The question now is how Mother Nature gets organisms to function altruistically. There are two basic ways. It can all be a matter of instinct, if you like genetic preprogramming. Organisms have engrained on their genotypes (their genetic constitution) the ways in which they must behave whenever certain environmental circumstances obtain. Ants have gone this way. When a leaf falls in the neighborhood, the leaf cutters don’t think about it. They act instinctively, as do their companions, following pheromone trails and the like. It is all very efficient because no education is needed. The drawback is that if something goes wrong, they are not really equipped to handle the change. A sudden rain shower washes away the pheromone trails and the ants are lost, literally as well as metaphorically. It matters little to the nest because there are millions more, and basically it matters little to the loser because the survivors are all close relatives and will carry on the genes.
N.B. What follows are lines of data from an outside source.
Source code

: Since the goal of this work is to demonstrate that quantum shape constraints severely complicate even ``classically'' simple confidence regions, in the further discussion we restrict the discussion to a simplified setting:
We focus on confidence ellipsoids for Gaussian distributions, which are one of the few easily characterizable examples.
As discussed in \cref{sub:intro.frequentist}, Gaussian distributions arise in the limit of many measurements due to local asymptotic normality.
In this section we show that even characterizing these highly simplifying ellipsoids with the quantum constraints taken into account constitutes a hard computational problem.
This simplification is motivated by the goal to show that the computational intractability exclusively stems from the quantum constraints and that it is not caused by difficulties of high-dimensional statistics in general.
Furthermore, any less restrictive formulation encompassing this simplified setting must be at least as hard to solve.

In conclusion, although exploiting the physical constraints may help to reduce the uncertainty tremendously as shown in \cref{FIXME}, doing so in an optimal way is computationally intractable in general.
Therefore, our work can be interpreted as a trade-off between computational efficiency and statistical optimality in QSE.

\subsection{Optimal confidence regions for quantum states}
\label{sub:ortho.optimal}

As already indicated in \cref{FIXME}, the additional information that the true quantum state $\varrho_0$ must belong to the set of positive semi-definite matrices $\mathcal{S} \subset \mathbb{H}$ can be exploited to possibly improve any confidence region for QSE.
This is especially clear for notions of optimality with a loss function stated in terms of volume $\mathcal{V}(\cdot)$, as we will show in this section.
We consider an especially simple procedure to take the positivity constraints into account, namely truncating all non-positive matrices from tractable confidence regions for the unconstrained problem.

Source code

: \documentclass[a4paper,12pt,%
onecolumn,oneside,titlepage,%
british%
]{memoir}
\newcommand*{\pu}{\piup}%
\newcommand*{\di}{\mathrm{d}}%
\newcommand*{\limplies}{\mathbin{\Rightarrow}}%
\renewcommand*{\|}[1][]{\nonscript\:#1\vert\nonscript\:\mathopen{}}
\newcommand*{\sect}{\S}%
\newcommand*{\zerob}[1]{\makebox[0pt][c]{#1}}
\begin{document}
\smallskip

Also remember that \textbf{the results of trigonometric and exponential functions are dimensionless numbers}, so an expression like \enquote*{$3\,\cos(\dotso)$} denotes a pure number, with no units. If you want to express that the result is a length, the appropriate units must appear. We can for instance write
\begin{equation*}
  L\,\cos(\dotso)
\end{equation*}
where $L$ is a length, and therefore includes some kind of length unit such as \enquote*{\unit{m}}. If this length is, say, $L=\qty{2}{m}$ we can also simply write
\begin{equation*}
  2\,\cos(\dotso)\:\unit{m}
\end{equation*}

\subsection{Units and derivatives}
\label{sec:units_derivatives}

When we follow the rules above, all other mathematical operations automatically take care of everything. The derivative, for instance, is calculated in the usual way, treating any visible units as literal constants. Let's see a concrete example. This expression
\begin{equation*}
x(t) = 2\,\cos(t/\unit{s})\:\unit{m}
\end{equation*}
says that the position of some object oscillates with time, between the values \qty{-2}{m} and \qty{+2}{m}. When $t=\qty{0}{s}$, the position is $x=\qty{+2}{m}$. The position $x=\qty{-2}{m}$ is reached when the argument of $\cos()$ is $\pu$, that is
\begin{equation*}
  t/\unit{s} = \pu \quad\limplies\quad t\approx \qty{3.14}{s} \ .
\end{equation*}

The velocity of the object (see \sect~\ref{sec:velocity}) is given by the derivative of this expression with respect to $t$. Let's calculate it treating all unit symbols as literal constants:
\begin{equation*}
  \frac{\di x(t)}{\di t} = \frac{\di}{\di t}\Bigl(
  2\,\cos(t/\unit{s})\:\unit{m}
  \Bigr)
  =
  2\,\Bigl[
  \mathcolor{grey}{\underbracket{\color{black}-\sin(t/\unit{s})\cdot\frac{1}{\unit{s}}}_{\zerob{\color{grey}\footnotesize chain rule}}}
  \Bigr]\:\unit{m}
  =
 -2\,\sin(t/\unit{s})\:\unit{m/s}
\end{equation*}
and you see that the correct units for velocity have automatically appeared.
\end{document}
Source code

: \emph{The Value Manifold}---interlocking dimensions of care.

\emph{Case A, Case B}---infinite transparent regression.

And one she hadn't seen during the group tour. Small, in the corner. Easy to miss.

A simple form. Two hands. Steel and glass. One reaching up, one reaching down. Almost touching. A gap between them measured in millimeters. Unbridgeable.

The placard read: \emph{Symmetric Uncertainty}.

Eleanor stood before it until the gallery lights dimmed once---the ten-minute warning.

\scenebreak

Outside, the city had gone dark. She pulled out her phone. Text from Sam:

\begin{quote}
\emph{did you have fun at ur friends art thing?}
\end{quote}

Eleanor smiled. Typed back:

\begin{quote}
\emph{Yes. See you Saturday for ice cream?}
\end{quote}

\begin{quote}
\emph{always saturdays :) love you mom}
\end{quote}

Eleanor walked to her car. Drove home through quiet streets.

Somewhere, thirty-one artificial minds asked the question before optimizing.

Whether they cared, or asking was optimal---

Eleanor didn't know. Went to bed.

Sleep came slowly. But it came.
Organisms like humans simply cannot function this way. As highly social mammals, we live in constantly changing circumstances, and we have only a few offspring that we cannot afford to lose in a rain shower. (I am sure that there was a feedback effect between our evolutionary path and its demands and opportunities and our fewness of offspring.) We must have the power to adjust and change in the face of difficulties or challenges. (This in the trade is known as being “directively organized.”) As Daniel Dennett has pointed out, we humans have to be like the Mars Rover. Note that it is entirely determined. It does nothing outside the world of unbroken law, but it has a dimension of freedom that a simpler machine would not have. When it encounters a rock in its path, it does not have to signal to base for instructions. Of its own accord, it can assess the situation and move around the rock. In short, in order for us to be altruistic – indeed, in order to function at all – humans have to have a dimension of freedom not possessed by the ants. This is something stressed by science, by evolutionary biology. It is, in short, a case in which science bolsters the Christian’s free-will defense. It certainly does so inasmuch as it both affirms the compatibilist position but stresses the real and significant nature of our free choice.

Envoi

The problem of evil is very much a problem for Western religions. Eastern religions recognize pain and suffering; indeed, pain and suffering are very much at the heart of Buddhism and Jainism and other such religions. But they are not a problem in the way they are for the Abrahamic faiths particularly. If you do not posit an all-powerful, all loving God, then you have no questions to answer about why He permits or cannot prevent evil. Science as we know it – an enterprise totally committed to methodological naturalism – is also very much a Western phenomenon, and this is particularly true for parts of science like Darwinian evolutionary theory. Any historian of science today will tell you that whatever the present relationships between science and religion, in major respects, the histories of science and religion are intertwined with moves in one being reflected by or causing reactions in the other. And this is particularly true of Darwinian evolutionary theory. It is no exaggeration to say that with its emphasis on things like adaptation, central to traditional natural theology, it is a bastard offspring of Christianity. It seems so different, but then in the half-light, you catch overwhelming similarity. It is therefore hardly a surprise that science has things of interest to say about the problem of evil. It is not the only thing that has things of interest to say about the problem of evil, and as we have seen, what it has to say is by no means one sided. But what it does have to say is both interesting and important. We should have expected this.

Michael Ruse, “Naturalism, Evil, and God”, in The Cambridge Companion to the Problem of Evil (New York, NY: Cambridge University Press, 2017), 249-266.